**What you need to do:**
Please return exactly the lines from the top of the data through the line that contains "can be applied", and skip all pictures.

**Stored data entries:**

_ _ _

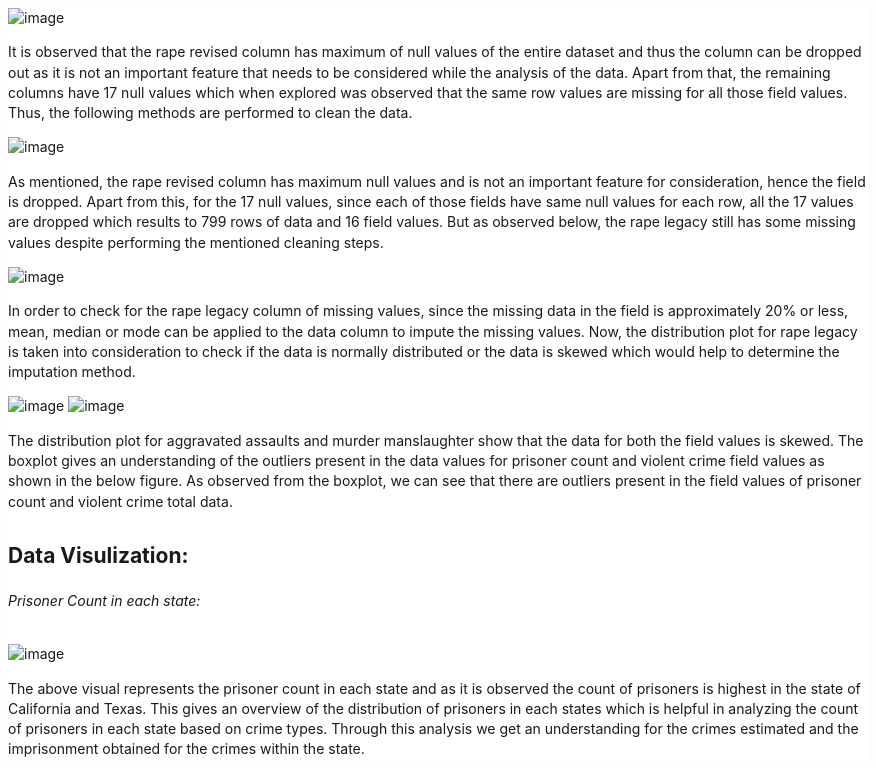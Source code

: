 <img width="284" alt="image" src="https://user-images.githubusercontent.com/52540495/178806681-a3954694-9d52-44c1-97a5-debaffb971e1.png">

 It is observed that the rape revised column has maximum of null values of the entire dataset and thus the column can be dropped out as it is not an 
 important feature that needs to be considered while the analysis of the data. Apart from that, the remaining columns have 17 null values which when 
 explored was observed that the same row values are missing for all those field values. Thus, the following methods are performed to clean the data.

<img width="468" alt="image" src="https://user-images.githubusercontent.com/52540495/178806698-680be5e4-53be-4b63-a2a6-cd9d38d43124.png">

As mentioned, the rape revised column has maximum null values and is not an important feature for consideration, hence the field is dropped. 
Apart from this, for the 17 null values, since each of those fields have same null values for each row, all the 17 values are dropped which results 
to 799 rows of data and 16 field values. But as observed below, the rape legacy still has some missing values despite performing the mentioned 
cleaning steps. 

<img width="280" alt="image" src="https://user-images.githubusercontent.com/52540495/178808354-be862e51-96fe-463a-93bd-8bcf613c271a.png">

 In order to check for the rape legacy column of missing values, since the missing data in the field is approximately 20% or less, mean, median or mode 
 can be applied to the data column to impute the missing values. Now, the distribution plot for rape legacy is taken into consideration to check 
 if the data is normally distributed or the data is skewed which would help to determine the imputation method. 
 
 <img width="490" alt="image" src="https://user-images.githubusercontent.com/52540495/178808553-8bade3d0-4539-4c5f-ab70-1db28c797437.png">
 
 <img width="492" alt="image" src="https://user-images.githubusercontent.com/52540495/178808623-c3ecc2c2-f047-45c1-97db-388948735704.png">

 The distribution plot for aggravated assaults and murder manslaughter show that the data for both the field values is skewed. 
 The boxplot gives an understanding of the outliers present in the data values for prisoner count and violent crime field values as 
 shown in the below figure. As observed from the boxplot, we can see that there are outliers present in the field values of prisoner count and 
 violent crime total data.  
  
## Data Visulization:

###### Prisoner Count in each state:

<img width="501" alt="image" src="https://user-images.githubusercontent.com/52540495/178806934-c054b16f-c88f-43d2-b839-030dda174527.png">

The above visual represents the prisoner count in each state and as it is observed the count of prisoners is highest in the state of California and Texas. This gives an overview of the distribution of prisoners in each states which is helpful in analyzing the count of prisoners in each state based on crime types. Through this analysis we get an understanding for the crimes estimated and the imprisonment obtained for the crimes within the state. 
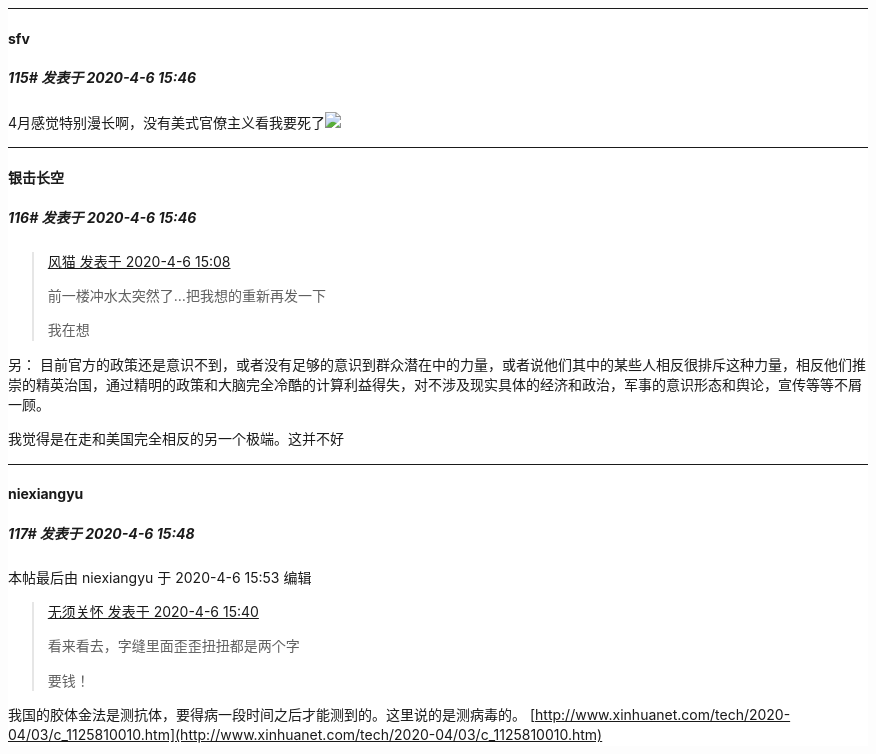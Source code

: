 





*****

####  sfv  
##### 115#       发表于 2020-4-6 15:46




4月感觉特别漫长啊，没有美式官僚主义看我要死了<img src="https://static.saraba1st.com/image/smiley/face2017/067.png" referrerpolicy="no-referrer">







*****

####  银击长空  
##### 116#       发表于 2020-4-6 15:46



<blockquote><a href="httphttps://bbs.saraba1st.com/2b/forum.php?mod=redirect&amp;goto=findpost&amp;pid=46992786&amp;ptid=1922737" target="_blank">风猫 发表于 2020-4-6 15:08</a>

前一楼冲水太突然了…把我想的重新再发一下


我在想</blockquote>
另： 目前官方的政策还是意识不到，或者没有足够的意识到群众潜在中的力量，或者说他们其中的某些人相反很排斥这种力量，相反他们推崇的精英治国，通过精明的政策和大脑完全冷酷的计算利益得失，对不涉及现实具体的经济和政治，军事的意识形态和舆论，宣传等等不屑一顾。


我觉得是在走和美国完全相反的另一个极端。这并不好







*****

####  niexiangyu  
##### 117#       发表于 2020-4-6 15:48



 本帖最后由 niexiangyu 于 2020-4-6 15:53 编辑 
<blockquote><a href="httphttps://bbs.saraba1st.com/2b/forum.php?mod=redirect&amp;goto=findpost&amp;pid=46993093&amp;ptid=1922737" target="_blank">无须关怀 发表于 2020-4-6 15:40</a>

看来看去，字缝里面歪歪扭扭都是两个字

要钱！</blockquote>
我国的胶体金法是测抗体，要得病一段时间之后才能测到的。这里说的是测病毒的。
[http://www.xinhuanet.com/tech/2020-04/03/c_1125810010.htm](http://www.xinhuanet.com/tech/2020-04/03/c_1125810010.htm)
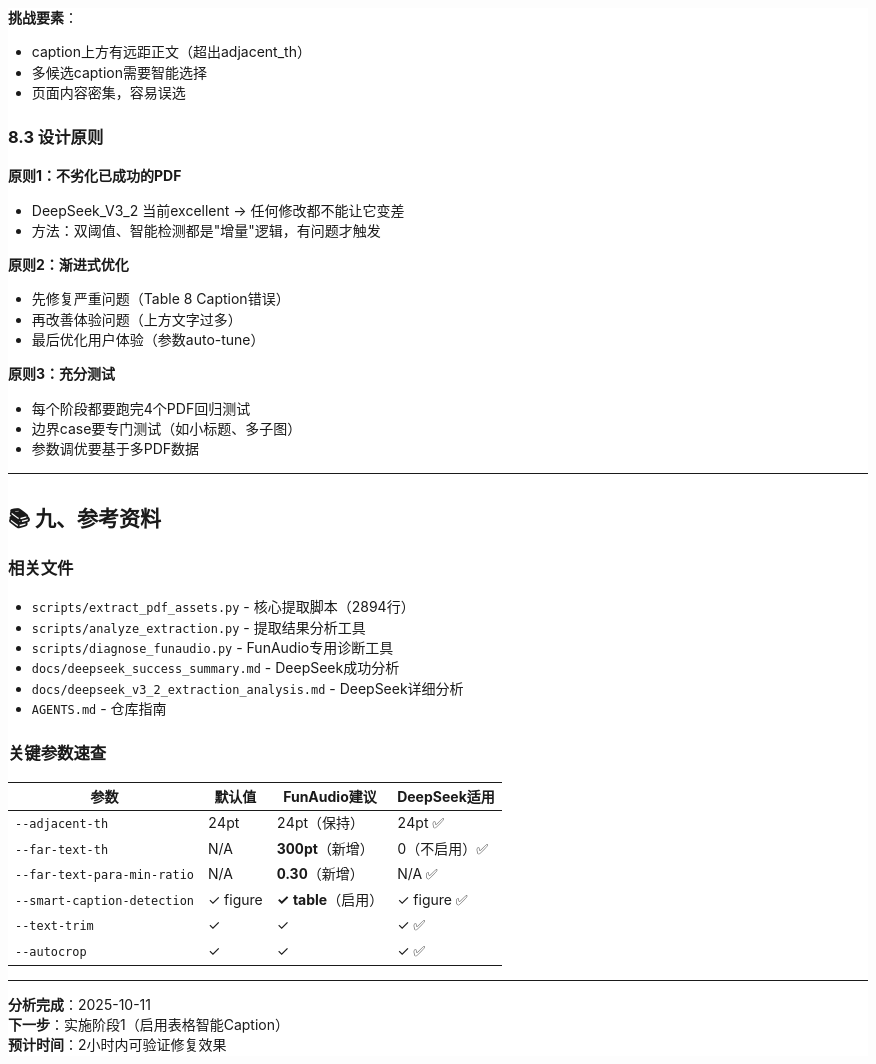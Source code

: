 **挑战要素**：
- caption上方有远距正文（超出adjacent_th）
- 多候选caption需要智能选择
- 页面内容密集，容易误选

### 8.3 设计原则

**原则1：不劣化已成功的PDF**
- DeepSeek_V3_2 当前excellent → 任何修改都不能让它变差
- 方法：双阈值、智能检测都是"增量"逻辑，有问题才触发

**原则2：渐进式优化**
- 先修复严重问题（Table 8 Caption错误）
- 再改善体验问题（上方文字过多）
- 最后优化用户体验（参数auto-tune）

**原则3：充分测试**
- 每个阶段都要跑完4个PDF回归测试
- 边界case要专门测试（如小标题、多子图）
- 参数调优要基于多PDF数据

---

## 📚 九、参考资料

### 相关文件
- `scripts/extract_pdf_assets.py` - 核心提取脚本（2894行）
- `scripts/analyze_extraction.py` - 提取结果分析工具
- `scripts/diagnose_funaudio.py` - FunAudio专用诊断工具
- `docs/deepseek_success_summary.md` - DeepSeek成功分析
- `docs/deepseek_v3_2_extraction_analysis.md` - DeepSeek详细分析
- `AGENTS.md` - 仓库指南

### 关键参数速查

| 参数 | 默认值 | FunAudio建议 | DeepSeek适用 |
|------|--------|-------------|-------------|
| `--adjacent-th` | 24pt | 24pt（保持） | 24pt ✅ |
| `--far-text-th` | N/A | **300pt**（新增） | 0（不启用）✅ |
| `--far-text-para-min-ratio` | N/A | **0.30**（新增） | N/A ✅ |
| `--smart-caption-detection` | ✓ figure | **✓ table**（启用） | ✓ figure ✅ |
| `--text-trim` | ✓ | ✓ | ✓ ✅ |
| `--autocrop` | ✓ | ✓ | ✓ ✅ |

---

**分析完成**：2025-10-11  
**下一步**：实施阶段1（启用表格智能Caption）  
**预计时间**：2小时内可验证修复效果

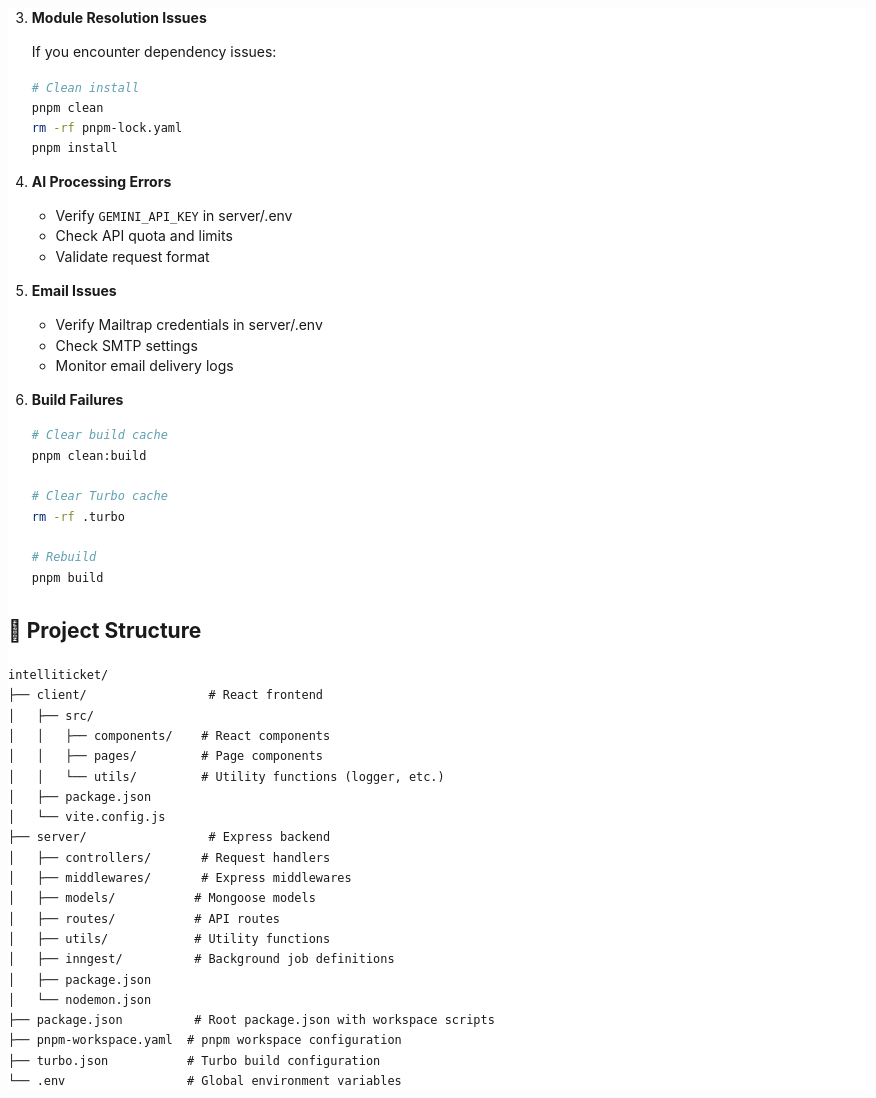 3. **Module Resolution Issues**
   
   If you encounter dependency issues:
   
   ```bash
   # Clean install
   pnpm clean
   rm -rf pnpm-lock.yaml
   pnpm install
   ```

4. **AI Processing Errors**

   - Verify `GEMINI_API_KEY` in server/.env
   - Check API quota and limits
   - Validate request format

5. **Email Issues**
   
   - Verify Mailtrap credentials in server/.env
   - Check SMTP settings
   - Monitor email delivery logs

6. **Build Failures**
   
   ```bash
   # Clear build cache
   pnpm clean:build
   
   # Clear Turbo cache
   rm -rf .turbo
   
   # Rebuild
   pnpm build
   ```

## 📁 Project Structure

```
intelliticket/
├── client/                 # React frontend
│   ├── src/
│   │   ├── components/    # React components
│   │   ├── pages/         # Page components
│   │   └── utils/         # Utility functions (logger, etc.)
│   ├── package.json
│   └── vite.config.js
├── server/                 # Express backend
│   ├── controllers/       # Request handlers
│   ├── middlewares/       # Express middlewares
│   ├── models/           # Mongoose models
│   ├── routes/           # API routes
│   ├── utils/            # Utility functions
│   ├── inngest/          # Background job definitions
│   ├── package.json
│   └── nodemon.json
├── package.json          # Root package.json with workspace scripts
├── pnpm-workspace.yaml  # pnpm workspace configuration
├── turbo.json           # Turbo build configuration
└── .env                 # Global environment variables
```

_ _ _

**Result for this exercise:**
Source code

: <img width="284" alt="image" src="https://user-images.githubusercontent.com/52540495/178806681-a3954694-9d52-44c1-97a5-debaffb971e1.png">

 It is observed that the rape revised column has maximum of null values of the entire dataset and thus the column can be dropped out as it is not an 
 important feature that needs to be considered while the analysis of the data. Apart from that, the remaining columns have 17 null values which when 
 explored was observed that the same row values are missing for all those field values. Thus, the following methods are performed to clean the data.

<img width="468" alt="image" src="https://user-images.githubusercontent.com/52540495/178806698-680be5e4-53be-4b63-a2a6-cd9d38d43124.png">

As mentioned, the rape revised column has maximum null values and is not an important feature for consideration, hence the field is dropped. 
Apart from this, for the 17 null values, since each of those fields have same null values for each row, all the 17 values are dropped which results 
to 799 rows of data and 16 field values. But as observed below, the rape legacy still has some missing values despite performing the mentioned 
cleaning steps. 

<img width="280" alt="image" src="https://user-images.githubusercontent.com/52540495/178808354-be862e51-96fe-463a-93bd-8bcf613c271a.png">

 In order to check for the rape legacy column of missing values, since the missing data in the field is approximately 20% or less, mean, median or mode 
 can be applied to the data column to impute the missing values. Now, the distribution plot for rape legacy is taken into consideration to check 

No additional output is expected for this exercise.